Start of Records for the exercise

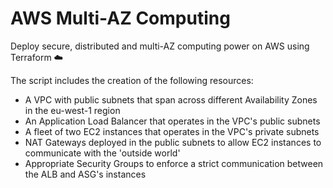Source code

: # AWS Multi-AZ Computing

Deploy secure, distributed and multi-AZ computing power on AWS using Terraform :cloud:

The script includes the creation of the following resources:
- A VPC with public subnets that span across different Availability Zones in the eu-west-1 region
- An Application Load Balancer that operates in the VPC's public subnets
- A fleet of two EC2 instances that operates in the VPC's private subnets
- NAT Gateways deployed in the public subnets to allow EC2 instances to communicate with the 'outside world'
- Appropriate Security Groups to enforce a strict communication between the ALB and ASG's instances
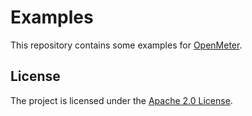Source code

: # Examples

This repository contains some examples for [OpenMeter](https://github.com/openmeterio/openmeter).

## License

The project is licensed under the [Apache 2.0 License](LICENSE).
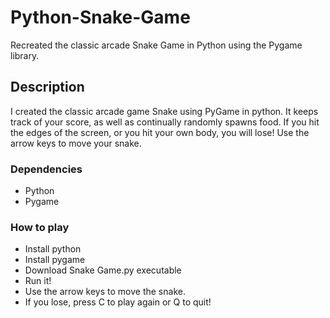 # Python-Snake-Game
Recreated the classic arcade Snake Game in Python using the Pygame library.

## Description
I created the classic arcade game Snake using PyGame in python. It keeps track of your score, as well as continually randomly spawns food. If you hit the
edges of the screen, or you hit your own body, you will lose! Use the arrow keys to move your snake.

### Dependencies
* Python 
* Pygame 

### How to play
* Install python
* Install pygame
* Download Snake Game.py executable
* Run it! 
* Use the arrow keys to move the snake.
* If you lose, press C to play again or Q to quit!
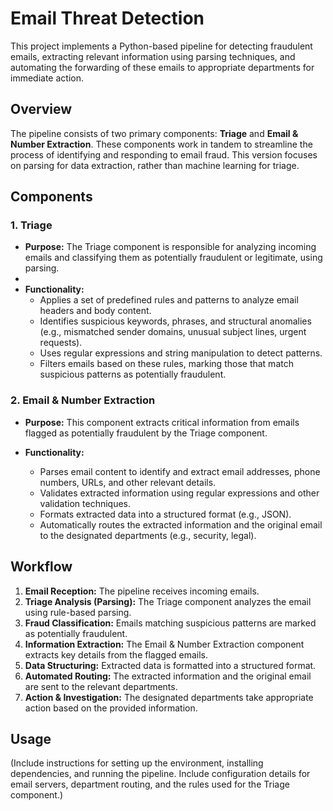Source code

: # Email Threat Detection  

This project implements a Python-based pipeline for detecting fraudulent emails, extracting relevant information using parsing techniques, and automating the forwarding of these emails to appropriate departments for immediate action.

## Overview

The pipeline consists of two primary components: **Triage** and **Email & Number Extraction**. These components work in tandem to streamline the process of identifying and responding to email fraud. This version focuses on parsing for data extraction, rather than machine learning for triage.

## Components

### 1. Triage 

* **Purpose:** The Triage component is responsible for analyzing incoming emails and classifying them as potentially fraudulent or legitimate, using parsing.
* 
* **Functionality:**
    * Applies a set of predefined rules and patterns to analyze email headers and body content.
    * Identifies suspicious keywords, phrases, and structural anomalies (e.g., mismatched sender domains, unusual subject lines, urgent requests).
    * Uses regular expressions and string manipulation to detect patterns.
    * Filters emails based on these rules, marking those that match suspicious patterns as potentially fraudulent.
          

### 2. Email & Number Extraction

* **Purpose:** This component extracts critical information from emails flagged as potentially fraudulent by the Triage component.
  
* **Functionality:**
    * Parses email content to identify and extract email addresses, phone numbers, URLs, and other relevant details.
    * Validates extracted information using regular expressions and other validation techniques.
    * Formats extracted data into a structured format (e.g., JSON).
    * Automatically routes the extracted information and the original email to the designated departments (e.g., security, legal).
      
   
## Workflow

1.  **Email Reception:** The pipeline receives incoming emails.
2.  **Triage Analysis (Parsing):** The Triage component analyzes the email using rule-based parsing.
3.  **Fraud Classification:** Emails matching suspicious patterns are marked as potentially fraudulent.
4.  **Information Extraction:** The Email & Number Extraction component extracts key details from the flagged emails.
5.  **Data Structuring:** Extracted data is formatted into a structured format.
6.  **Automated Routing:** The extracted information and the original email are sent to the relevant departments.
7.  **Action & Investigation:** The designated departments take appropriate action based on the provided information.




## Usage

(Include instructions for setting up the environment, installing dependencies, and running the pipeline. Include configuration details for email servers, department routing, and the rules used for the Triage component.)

End of Records for the exercise
Start of Records for the exercise

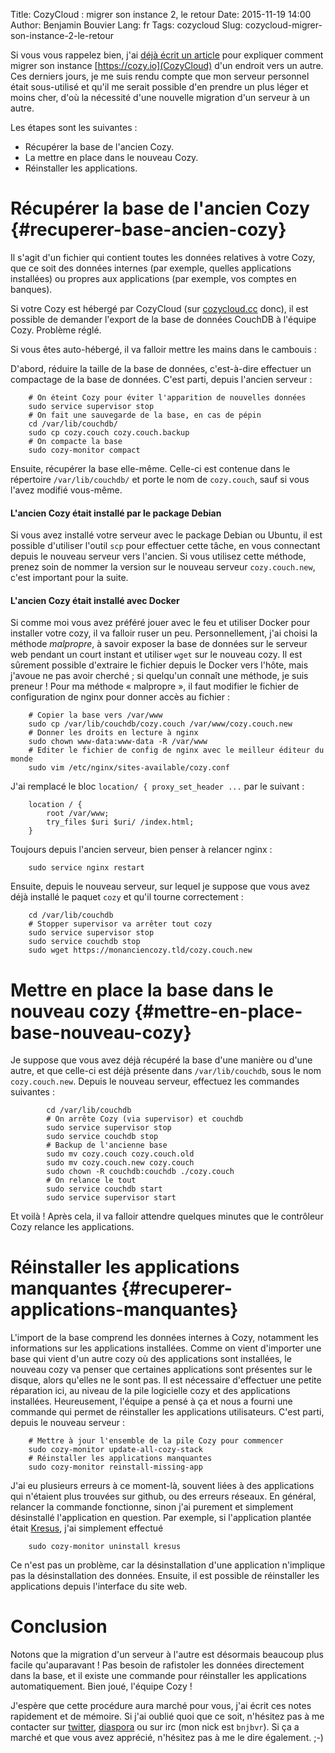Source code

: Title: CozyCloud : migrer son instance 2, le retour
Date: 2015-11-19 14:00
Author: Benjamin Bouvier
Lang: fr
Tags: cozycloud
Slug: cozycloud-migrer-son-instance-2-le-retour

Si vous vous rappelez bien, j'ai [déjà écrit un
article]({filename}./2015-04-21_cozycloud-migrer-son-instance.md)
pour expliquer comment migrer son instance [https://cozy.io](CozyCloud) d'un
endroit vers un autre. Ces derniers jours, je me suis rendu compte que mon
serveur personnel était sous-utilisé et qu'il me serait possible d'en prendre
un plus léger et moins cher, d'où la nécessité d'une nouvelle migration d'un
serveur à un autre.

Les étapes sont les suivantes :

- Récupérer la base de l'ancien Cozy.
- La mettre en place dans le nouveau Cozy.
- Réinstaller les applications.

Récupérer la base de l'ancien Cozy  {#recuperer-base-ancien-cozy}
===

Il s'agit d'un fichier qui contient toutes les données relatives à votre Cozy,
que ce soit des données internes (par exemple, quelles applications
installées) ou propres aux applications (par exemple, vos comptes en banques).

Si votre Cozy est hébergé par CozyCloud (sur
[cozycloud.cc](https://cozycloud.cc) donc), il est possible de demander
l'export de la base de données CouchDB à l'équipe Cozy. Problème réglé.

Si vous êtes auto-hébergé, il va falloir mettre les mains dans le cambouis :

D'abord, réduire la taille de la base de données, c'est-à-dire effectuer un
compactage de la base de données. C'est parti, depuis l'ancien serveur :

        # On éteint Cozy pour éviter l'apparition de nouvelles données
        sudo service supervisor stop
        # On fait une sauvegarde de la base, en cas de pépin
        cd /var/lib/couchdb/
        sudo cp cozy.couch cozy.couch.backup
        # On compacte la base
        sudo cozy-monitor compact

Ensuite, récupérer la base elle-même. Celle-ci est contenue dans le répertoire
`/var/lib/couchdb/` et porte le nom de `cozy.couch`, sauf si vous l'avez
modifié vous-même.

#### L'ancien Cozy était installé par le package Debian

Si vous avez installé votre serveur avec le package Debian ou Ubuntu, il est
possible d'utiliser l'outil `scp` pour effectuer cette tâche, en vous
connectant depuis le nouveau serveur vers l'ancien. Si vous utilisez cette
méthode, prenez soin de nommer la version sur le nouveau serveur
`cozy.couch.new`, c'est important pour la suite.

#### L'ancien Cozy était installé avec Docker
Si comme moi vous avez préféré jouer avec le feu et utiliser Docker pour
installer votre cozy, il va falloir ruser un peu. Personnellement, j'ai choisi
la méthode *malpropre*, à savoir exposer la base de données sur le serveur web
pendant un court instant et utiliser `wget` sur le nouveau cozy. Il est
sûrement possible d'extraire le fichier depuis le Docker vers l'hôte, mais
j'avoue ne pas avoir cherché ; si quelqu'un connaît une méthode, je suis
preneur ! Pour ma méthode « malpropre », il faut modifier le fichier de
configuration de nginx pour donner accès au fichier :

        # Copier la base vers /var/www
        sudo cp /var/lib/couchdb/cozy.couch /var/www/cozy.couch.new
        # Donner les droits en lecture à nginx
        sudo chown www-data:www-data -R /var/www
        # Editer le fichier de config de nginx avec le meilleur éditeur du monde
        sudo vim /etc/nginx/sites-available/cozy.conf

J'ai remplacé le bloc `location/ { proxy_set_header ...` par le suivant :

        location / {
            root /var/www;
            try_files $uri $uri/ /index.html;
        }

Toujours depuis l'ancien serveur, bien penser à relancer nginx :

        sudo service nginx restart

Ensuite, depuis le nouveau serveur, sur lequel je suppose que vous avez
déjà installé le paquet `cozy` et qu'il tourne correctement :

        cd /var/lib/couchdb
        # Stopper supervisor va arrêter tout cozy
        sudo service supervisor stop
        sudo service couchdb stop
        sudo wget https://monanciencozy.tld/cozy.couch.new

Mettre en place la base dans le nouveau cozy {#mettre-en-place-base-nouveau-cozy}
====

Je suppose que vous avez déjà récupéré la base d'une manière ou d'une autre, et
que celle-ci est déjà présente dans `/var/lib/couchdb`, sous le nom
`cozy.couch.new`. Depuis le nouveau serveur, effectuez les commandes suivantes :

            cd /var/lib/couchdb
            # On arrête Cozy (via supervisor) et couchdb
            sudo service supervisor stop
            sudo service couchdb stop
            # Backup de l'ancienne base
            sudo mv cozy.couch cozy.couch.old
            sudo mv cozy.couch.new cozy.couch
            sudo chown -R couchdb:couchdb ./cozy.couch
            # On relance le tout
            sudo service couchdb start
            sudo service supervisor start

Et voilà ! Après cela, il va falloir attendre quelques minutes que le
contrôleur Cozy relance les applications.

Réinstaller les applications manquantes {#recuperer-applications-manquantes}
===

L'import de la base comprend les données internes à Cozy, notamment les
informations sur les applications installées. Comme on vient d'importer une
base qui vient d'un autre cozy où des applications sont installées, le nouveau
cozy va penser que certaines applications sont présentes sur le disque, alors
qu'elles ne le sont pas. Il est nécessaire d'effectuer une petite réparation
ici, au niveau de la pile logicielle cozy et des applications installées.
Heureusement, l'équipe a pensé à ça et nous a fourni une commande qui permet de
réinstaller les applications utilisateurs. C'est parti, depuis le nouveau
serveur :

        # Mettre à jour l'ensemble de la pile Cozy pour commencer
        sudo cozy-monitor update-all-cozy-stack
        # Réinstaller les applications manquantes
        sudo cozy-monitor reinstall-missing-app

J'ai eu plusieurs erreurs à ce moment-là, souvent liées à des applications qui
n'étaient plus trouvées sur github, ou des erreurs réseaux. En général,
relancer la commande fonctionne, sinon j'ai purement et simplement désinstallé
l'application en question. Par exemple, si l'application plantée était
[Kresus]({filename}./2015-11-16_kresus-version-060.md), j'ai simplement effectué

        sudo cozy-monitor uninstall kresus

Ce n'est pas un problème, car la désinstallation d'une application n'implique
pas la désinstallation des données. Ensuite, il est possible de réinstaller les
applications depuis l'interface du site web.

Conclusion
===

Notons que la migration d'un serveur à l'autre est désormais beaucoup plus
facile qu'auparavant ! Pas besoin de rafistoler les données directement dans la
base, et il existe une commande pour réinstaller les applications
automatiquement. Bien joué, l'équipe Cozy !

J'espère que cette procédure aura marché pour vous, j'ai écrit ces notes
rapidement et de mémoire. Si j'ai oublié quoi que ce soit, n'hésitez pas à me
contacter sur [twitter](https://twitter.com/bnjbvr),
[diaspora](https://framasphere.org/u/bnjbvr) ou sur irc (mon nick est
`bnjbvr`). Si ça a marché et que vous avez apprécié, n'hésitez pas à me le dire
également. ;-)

End of Records for the exercise

Exercise prompt
From the data above, pick out each line containing "play" and copy it.

Result of this exercise
### How to play
* If you lose, press C to play again or Q to quit!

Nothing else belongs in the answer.